A PUB with a planning application for re-development into flats and a house has led a heritage group to express concerns. 

The Ringwood Society expressed surprise that the owners would call last orders quite so quickly given the recent refurbishment and new management taking over in September 2022 at The Lamb Inn. 

The proposed conversion is for six flats and a house.

A spokesperson for the society said: “Our primary concern is the preservation of the historic fabric of the building which we don’t feel the design of the scheme, or the accompanying Heritage Statement has properly taken into account.

“The building has not been properly analysed, and the interior layout dismissed as of no interest and largely proposed to be swept away with walls moved and changed ad hoc.

Bournemouth Echo: The Lamb InnThe Lamb Inn (Image: Punch Partnerships)

“The proposed elevation treatments are not sufficiently well designed and the proposal for two new windows in the gable end to Hightown Road ignores the original form of this wall as an advertisement for the pub, as illustrated by a photo in the applicant's own Heritage Statement.”

According to owners Punch Partnership, The Lamb Inn on Hightown Road in Ringwood was not considered “a viable business” which came as a surprise to the current manager who understood he would be there for three to five years.
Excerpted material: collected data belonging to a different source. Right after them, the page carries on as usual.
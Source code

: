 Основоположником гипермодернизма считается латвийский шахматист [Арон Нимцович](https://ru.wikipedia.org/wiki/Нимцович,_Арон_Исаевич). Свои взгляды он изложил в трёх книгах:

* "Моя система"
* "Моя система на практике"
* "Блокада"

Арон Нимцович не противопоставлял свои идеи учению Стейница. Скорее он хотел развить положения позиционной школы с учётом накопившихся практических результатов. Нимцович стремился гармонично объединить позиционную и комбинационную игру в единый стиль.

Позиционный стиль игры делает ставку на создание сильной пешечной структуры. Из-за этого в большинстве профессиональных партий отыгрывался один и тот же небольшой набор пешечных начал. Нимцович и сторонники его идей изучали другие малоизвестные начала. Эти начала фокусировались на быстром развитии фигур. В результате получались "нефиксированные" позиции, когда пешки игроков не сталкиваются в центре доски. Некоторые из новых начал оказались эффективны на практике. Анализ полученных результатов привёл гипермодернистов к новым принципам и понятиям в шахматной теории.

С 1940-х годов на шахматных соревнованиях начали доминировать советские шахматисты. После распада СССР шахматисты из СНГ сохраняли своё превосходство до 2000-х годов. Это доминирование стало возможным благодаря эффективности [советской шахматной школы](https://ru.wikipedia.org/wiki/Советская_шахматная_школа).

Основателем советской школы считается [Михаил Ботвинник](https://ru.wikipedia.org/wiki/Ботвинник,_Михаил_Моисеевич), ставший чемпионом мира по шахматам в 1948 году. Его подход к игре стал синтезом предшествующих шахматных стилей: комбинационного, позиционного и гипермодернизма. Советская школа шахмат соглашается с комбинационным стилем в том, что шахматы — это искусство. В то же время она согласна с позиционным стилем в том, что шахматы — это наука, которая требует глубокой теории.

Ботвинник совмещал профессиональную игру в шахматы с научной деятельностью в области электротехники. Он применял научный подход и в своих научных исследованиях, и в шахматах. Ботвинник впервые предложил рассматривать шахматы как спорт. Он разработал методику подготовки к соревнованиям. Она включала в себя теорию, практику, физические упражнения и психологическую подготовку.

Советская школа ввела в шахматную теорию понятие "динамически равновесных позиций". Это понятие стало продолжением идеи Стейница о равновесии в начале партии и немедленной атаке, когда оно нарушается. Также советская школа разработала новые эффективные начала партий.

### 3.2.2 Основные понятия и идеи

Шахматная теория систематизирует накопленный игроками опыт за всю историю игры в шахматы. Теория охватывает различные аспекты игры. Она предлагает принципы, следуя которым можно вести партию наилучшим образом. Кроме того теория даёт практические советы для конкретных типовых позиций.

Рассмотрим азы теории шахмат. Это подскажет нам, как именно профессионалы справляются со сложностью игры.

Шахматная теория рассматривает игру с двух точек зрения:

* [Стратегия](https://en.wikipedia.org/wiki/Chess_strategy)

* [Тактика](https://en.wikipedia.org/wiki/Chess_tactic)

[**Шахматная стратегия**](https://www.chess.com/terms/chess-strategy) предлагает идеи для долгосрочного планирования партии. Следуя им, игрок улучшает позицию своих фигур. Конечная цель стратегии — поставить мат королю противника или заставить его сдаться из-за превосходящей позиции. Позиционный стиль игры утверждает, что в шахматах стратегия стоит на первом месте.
Ringwood town historian Mary Baldwin revealed in a recent article that the three-storey element has been suggested to date from the coming of the railway to the town in 1847. 

The lower two storeys were potentially part of the older public house of the same name which it replaced.

Punch Partnerships state in the planning documents that the pub was “extensively marketed by Savills for a period of approximately 14 months at the time of this application, to a wide audience with no substantial interest registered by public house operators or community groups”.